Abstract 12969: Rapid Nonsustained Ventricular Tachycardia Detected by Continuous Device Monitoring for Risk Stratification in Hypertrophic Cardiomyopathy: Redefining a Traditional Risk Marker
Introduction: Nonsustained VT (NSVT) detected by Holter (Holter +NSVT) is a major risk factor (RF) for sudden cardiac death (SCD) in hypertrophic cardiomyopathy (HCM). We hypothesized that using a higher heart rate cut-off and prolonged monitoring for detecting NSVT would improve its accuracy in predicting sustained ventricular arrhythmias (VA).
Methods: We prospectively enrolled 56 patients (mean 44±14 yrs) with HCM, who had a preexisting prophylactic ICD. We assessed the prevalence of rapid NSVT (+RNSVT, ≥4 beats at 167-200 bpm) detected by their ICD within the first 12 months of implant. The primary outcome was appropriate ICD therapy after implant.

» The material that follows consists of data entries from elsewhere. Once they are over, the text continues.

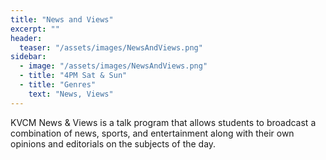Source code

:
 ```yaml
---
title: "News and Views"
excerpt: ""
header:
  teaser: "/assets/images/NewsAndViews.png"
sidebar:
  - image: "/assets/images/NewsAndViews.png"
  - title: "4PM Sat & Sun"
  - title: "Genres"
    text: "News, Views"
---
```


KVCM News & Views is a talk program that allows students to broadcast a combination of news, sports, and entertainment along with their own opinions and editorials on the subjects of the day.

Results: The prevalence of RF at ICD implant was 50% for syncope, 57% for Holter +NSVT, 45% for +family history SCD, and 25% for septum ≥ 30mm. The prevalence of 0, 1, 2 and ≥3 RF was 2, 32, 54 and 13%, respectively. +RNSVT occurred in 19 patients (34%) of whom 4 were Holter -NSVT. When compared to -RNSVT, those with +RNSVT had less syncope (21 vs 65%, p=0.004) but more Holter +NSVT (79 vs 46%, p=0.02).

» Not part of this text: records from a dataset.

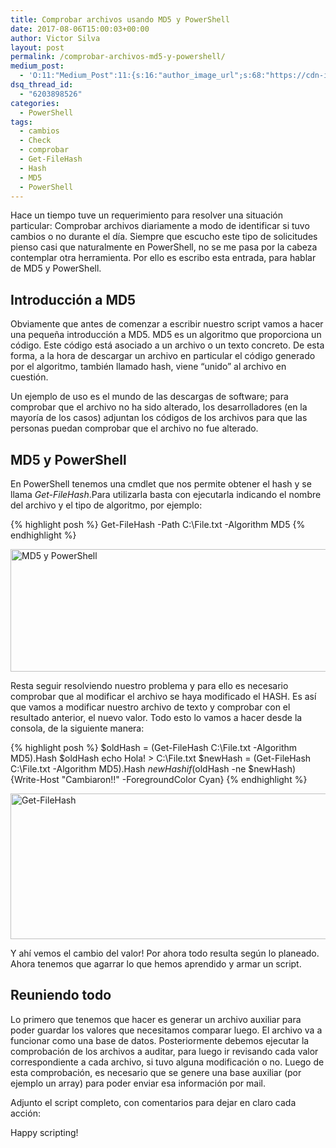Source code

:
 ```yaml
---
title: Comprobar archivos usando MD5 y PowerShell
date: 2017-08-06T15:00:03+00:00
author: Victor Silva
layout: post
permalink: /comprobar-archivos-md5-y-powershell/
medium_post:
  - 'O:11:"Medium_Post":11:{s:16:"author_image_url";s:68:"https://cdn-images-1.medium.com/fit/c/200/200/0*Sz3Js055VwE6KyPu.jpg";s:10:"author_url";s:33:"https://medium.com/@vmsilvamolina";s:11:"byline_name";N;s:12:"byline_email";N;s:10:"cross_link";s:2:"no";s:2:"id";s:12:"f3ddfbd1d649";s:21:"follower_notification";s:3:"yes";s:7:"license";s:19:"all-rights-reserved";s:14:"publication_id";s:2:"-1";s:6:"status";s:6:"public";s:3:"url";s:89:"https://medium.com/@vmsilvamolina/comprobar-archivos-usando-md5-y-powershell-f3ddfbd1d649";}'
dsq_thread_id:
  - "6203898526"
categories:
  - PowerShell
tags:
  - cambios
  - Check
  - comprobar
  - Get-FileHash
  - Hash
  - MD5
  - PowerShell
---
```


Hace un tiempo tuve un requerimiento para resolver una situación particular: Comprobar archivos diariamente a modo de identificar si tuvo cambios o no durante el día. Siempre que escucho este tipo de solicitudes pienso casi que naturalmente en PowerShell, no se me pasa por la cabeza contemplar otra herramienta. Por ello es escribo esta entrada, para hablar de MD5 y PowerShell.

## Introducción a MD5

Obviamente que antes de comenzar a escribir nuestro script vamos a hacer una pequeña introducción a MD5. MD5 es un algoritmo que proporciona un código. Este código está asociado a un archivo o un texto concreto. De esta forma, a la hora de descargar un archivo en particular el código generado por el algoritmo, también llamado hash, viene “unido” al archivo en cuestión.

Un ejemplo de uso es el mundo de las descargas de software; para comprobar que el archivo no ha sido alterado, los desarrolladores (en la mayoría de los casos) adjuntan los códigos de los archivos para que las personas puedan comprobar que el archivo no fue alterado.

## MD5 y PowerShell

En PowerShell tenemos una cmdlet que nos permite obtener el hash y se llama _Get-FileHash_.Para utilizarla basta con ejecutarla indicando el nombre del archivo y el tipo de algoritmo, por ejemplo:

{% highlight posh %}
Get-FileHash -Path C:\File.txt -Algorithm MD5
{% endhighlight %}
    

<img src="https://0lzg6w-ch3302.files.1drv.com/y4mvpQg_N0YV6EX2M6YhGzWPMdl2eOrtlrB2Y_IWSty9B2K96qz_lSbPkLk-_mX9WTphFy203f5Ur6h1d9WF64FGEeJfYEk_gyuwIlUfZDIR81gym7PJeciwoMlXWJJ2hlYZ9BSByUF0lXZC0a5bknxsjKzyhKMS_lik1gROqAksHemRYO0ZLjSVhVYnY1IhegxclHj-9OyJubZ9F422RaS7Q?width=859&#038;height=196&#038;cropmode=none" width="859" height="196" alt="MD5 y PowerShell" class="alignnone size-full" />

Resta seguir resolviendo nuestro problema y para ello es necesario comprobar que al modificar el archivo se haya modificado el HASH. Es así que vamos a modificar nuestro archivo de texto y comprobar con el resultado anterior, el nuevo valor. Todo esto lo vamos a hacer desde la consola, de la siguiente manera:

{% highlight posh %}
$oldHash = (Get-FileHash C:\File.txt -Algorithm MD5).Hash
$oldHash
echo Hola! > C:\File.txt
$newHash = (Get-FileHash C:\File.txt -Algorithm MD5).Hash
$newHash
if ($oldHash -ne $newHash) {Write-Host "Cambiaron!!" -ForegroundColor Cyan}
{% endhighlight %}

<img src="https://0lzh6w-ch3302.files.1drv.com/y4mbFZk9U6bDHPeMXDFgRw-Y8-hoZJsFpLKi7ygZq64EuBYvZstN0n4T_NP92m-nm0mHnzztSnqAUszKyvTwtIQowTU9IqvEAdtwudxm8zGdWU0Qejg0lAG5y-15tLr6K10zBhOTPceWQf9KQt5aT_WjsD-jgYgtKVLsIlpoh9P6KBBobziCqscXchfw6uqnfzBHqmvSc2HDh9IM1YD973egA?width=859&#038;height=233&#038;cropmode=none" width="859" height="233" alt="Get-FileHash" class="alignnone size-full" />

Y ahí vemos el cambio del valor! Por ahora todo resulta según lo planeado. Ahora tenemos que agarrar lo que hemos aprendido y armar un script.

## Reuniendo todo

Lo primero que tenemos que hacer es generar un archivo auxiliar para poder guardar los valores que necesitamos comparar luego. El archivo va a funcionar como una base de datos. Posteriormente debemos ejecutar la comprobación de los archivos a auditar, para luego ir revisando cada valor correspondiente a cada archivo, si tuvo alguna modificación o no. Luego de esta comprobación, es necesario que se genere una base auxiliar (por ejemplo un array) para poder enviar esa información por mail.

Adjunto el script completo, con comentarios para dejar en claro cada acción:

<script src="https://gist.github.com/vmsilvamolina/7d53d90a3d189b5b2e79fd4beb4802c5.js"></script>

Happy scripting!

Over a median follow-up of 59 (25, 123) months after ICD implant, 8 patients had ≥1 appropriate ICD therapy from VA. According to the number of RF, the proportion of patients with VA was 0=0%, 1=6%, 2=13%, ≥3=43% (p=0.11). +RNSVT was associated with higher VA compared to Holter +NSVT (Figure 1A). +RNSVT predicted VA by Cox regression analysis, both univariate [odds ratio 10, 95% CI 1-84, p=0.03] and adjusted for differences in RF [adjusted odds ratio 11, 95% CI 1-114, p=0.046]. ROC analysis for +RNSVT (area under curve 0.78, p=0.02) showed the optimal cut-point to be RNSVT ≥2 episodes (Figure 1B) for discriminating patients with and without VA (Sensitivity 71%, Specificity 83%, PPV 38%, NPV 95%).

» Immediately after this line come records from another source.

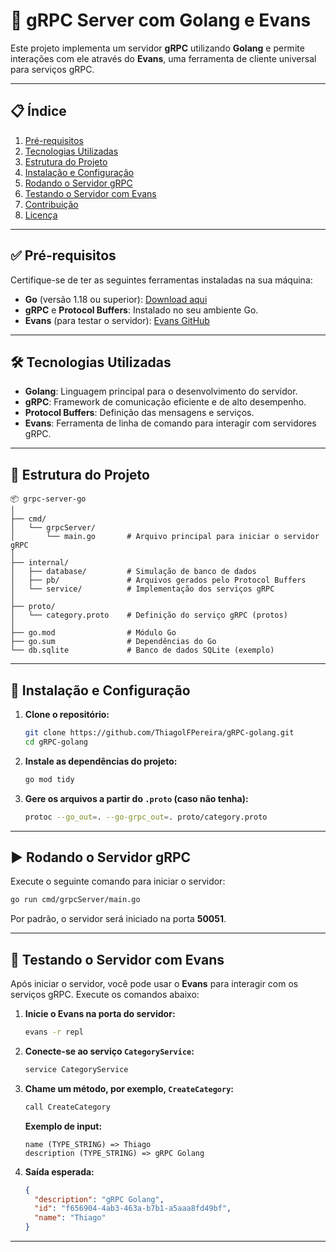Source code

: # 🚀 gRPC Server com Golang e Evans

Este projeto implementa um servidor **gRPC** utilizando **Golang** e permite interações com ele através do **Evans**, uma ferramenta de cliente universal para serviços gRPC.

---

## 📋 **Índice**
1. [Pré-requisitos](#pré-requisitos)
2. [Tecnologias Utilizadas](#tecnologias-utilizadas)
3. [Estrutura do Projeto](#estrutura-do-projeto)
4. [Instalação e Configuração](#instalação-e-configuração)
5. [Rodando o Servidor gRPC](#rodando-o-servidor-grpc)
6. [Testando o Servidor com Evans](#testando-o-servidor-com-evans)
7. [Contribuição](#contribuição)
8. [Licença](#licença)

---

## ✅ **Pré-requisitos**

Certifique-se de ter as seguintes ferramentas instaladas na sua máquina:
- **Go** (versão 1.18 ou superior): [Download aqui](https://golang.org/dl/)
- **gRPC** e **Protocol Buffers**: Instalado no seu ambiente Go.
- **Evans** (para testar o servidor): [Evans GitHub](https://github.com/ktr0731/evans)

---

## 🛠️ **Tecnologias Utilizadas**

- **Golang**: Linguagem principal para o desenvolvimento do servidor.  
- **gRPC**: Framework de comunicação eficiente e de alto desempenho.  
- **Protocol Buffers**: Definição das mensagens e serviços.  
- **Evans**: Ferramenta de linha de comando para interagir com servidores gRPC.

---

## 📂 **Estrutura do Projeto**

```plaintext
📦 grpc-server-go
│
├── cmd/
│   └── grpcServer/
│       └── main.go       # Arquivo principal para iniciar o servidor gRPC
│
├── internal/
│   ├── database/         # Simulação de banco de dados
│   ├── pb/               # Arquivos gerados pelo Protocol Buffers
│   └── service/          # Implementação dos serviços gRPC
│
├── proto/
│   └── category.proto    # Definição do serviço gRPC (protos)
│
├── go.mod                # Módulo Go
├── go.sum                # Dependências do Go
└── db.sqlite             # Banco de dados SQLite (exemplo)
```

---

## 🚀 **Instalação e Configuração**

1. **Clone o repositório:**
   ```bash
   git clone https://github.com/ThiagolFPereira/gRPC-golang.git
   cd gRPC-golang
   ```

2. **Instale as dependências do projeto:**
   ```bash
   go mod tidy
   ```

3. **Gere os arquivos a partir do `.proto` (caso não tenha):**
   ```bash
   protoc --go_out=. --go-grpc_out=. proto/category.proto
   ```

---

## ▶️ **Rodando o Servidor gRPC**

Execute o seguinte comando para iniciar o servidor:

```bash
go run cmd/grpcServer/main.go
```

Por padrão, o servidor será iniciado na porta **50051**.

---

## 🥯 **Testando o Servidor com Evans**

Após iniciar o servidor, você pode usar o **Evans** para interagir com os serviços gRPC. Execute os comandos abaixo:

1. **Inicie o Evans na porta do servidor:**
   ```bash
   evans -r repl
   ```

2. **Conecte-se ao serviço `CategoryService`:**
   ```bash
   service CategoryService
   ```

3. **Chame um método, por exemplo, `CreateCategory`:**
   ```bash
   call CreateCategory
   ```

   **Exemplo de input:**
   ```plaintext
   name (TYPE_STRING) => Thiago
   description (TYPE_STRING) => gRPC Golang
   ```

4. **Saída esperada:**
   ```json
   {
     "description": "gRPC Golang",
     "id": "f656904-4ab3-463a-b7b1-a5aaa8fd49bf",
     "name": "Thiago"
   }
   ```

---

Conclusions: RNSVT detected from continuous device monitoring is an independent predictor of VA in HCM patients and a better risk stratifier than Holter +NSVT. The role of implantable loop monitoring to detect RNSVT and evaluate VA risk in HCM warrants study
Author Disclosures: K. Viswanathan: None. A.M. Suszko: None. N.M. Jackson: None. D. Cameron: None. D.A. Spears: None. H. Rakowski: None. A. Woo: None. M. Khurana: None. V.S. Chauhan: None.
- © 2014 by American Heart Association, Inc.